Farming is an innately labour-intensive industry. With the advent of greenhouse technology leading to increased yields and better quality crops, labour has remained just as essential. It seems only natural, then, that labour is one of the industry’s greatest challenges.
This challenge stems from several factors and applies to all aspects of labour management: from unskilled general labour all the way up to senior management. The greenhouse industry (especially here in Southern Ontario) has been notorious for its use of labourers sourced from abroad. It may seem like a cop-out to try and get cheap labour – but in fact they cost more to hire (transportation and accommodation are provided) and are paid well above the minimum wage.
This issue does not end at the greenhouse doors. Companies are having issues finding management-level employees as well. The greenhouse industry is not everyone’s first thought when an innovative multi-million-dollar enterprise is brought up.
Universities are producing herds of well educated individuals waving CVs looking for work, yet none of them seem to be pointing them towards this sector. How is it that one of Canada’s most dynamic, fastest growing and innovative industries is lacking applicants? Farms are working double time just to meet their obligations.
I myself was no different. I grew up and completed a bachelor’s and master’s degree 50 km from the largest high-tech greenhouse cluster in North America. Not once did it even cross my mind to consider working there: and it’s this very fact which manifests the struggle greenhouse growers are facing today.

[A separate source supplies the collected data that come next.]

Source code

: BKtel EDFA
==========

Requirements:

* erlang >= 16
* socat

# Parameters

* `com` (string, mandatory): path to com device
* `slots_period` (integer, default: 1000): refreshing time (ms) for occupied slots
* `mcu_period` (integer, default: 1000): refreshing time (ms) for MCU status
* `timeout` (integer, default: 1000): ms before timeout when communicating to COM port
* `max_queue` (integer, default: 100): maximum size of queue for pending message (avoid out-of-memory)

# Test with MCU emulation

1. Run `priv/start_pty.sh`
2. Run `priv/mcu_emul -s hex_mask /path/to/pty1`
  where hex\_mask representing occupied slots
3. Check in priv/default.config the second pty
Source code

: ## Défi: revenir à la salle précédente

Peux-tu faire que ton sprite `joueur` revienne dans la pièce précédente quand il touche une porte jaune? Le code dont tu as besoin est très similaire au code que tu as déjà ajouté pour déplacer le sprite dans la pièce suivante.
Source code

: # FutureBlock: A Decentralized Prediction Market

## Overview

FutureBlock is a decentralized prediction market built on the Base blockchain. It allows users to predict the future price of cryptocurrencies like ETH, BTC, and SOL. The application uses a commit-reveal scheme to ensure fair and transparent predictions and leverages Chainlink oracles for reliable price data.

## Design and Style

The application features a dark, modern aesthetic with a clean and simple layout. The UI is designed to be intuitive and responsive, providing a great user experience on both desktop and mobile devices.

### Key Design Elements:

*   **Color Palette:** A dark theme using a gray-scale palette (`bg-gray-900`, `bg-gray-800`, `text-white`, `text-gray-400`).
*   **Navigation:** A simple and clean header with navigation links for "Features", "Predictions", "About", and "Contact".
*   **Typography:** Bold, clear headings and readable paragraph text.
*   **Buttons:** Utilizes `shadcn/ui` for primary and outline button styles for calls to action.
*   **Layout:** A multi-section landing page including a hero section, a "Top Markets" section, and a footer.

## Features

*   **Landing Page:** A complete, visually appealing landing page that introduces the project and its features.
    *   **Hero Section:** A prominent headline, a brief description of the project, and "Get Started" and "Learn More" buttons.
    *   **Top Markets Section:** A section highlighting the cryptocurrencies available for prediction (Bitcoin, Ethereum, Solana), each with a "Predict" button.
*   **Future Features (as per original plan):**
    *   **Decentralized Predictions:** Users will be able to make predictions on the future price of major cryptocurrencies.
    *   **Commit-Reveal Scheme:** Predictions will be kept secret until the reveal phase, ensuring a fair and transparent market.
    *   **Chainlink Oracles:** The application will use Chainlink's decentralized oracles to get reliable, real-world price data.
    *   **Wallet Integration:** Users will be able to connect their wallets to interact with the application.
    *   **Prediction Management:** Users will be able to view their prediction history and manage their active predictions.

How do we get young, determined, hard-working individuals with a drive to make an impact, attracted to working in greenhouses? How do we highlight that this is a rewarding, passionate and exciting long-term career that requires engineers and scientists and labourers alike? Partnerships with universities are integral aspects of fostering talent acquisition. NatureFresh* is establishing programmes with universities to bring students in on co-op like terms, exposing them to the cutting-edge technology and get them excited about careers in horticulture.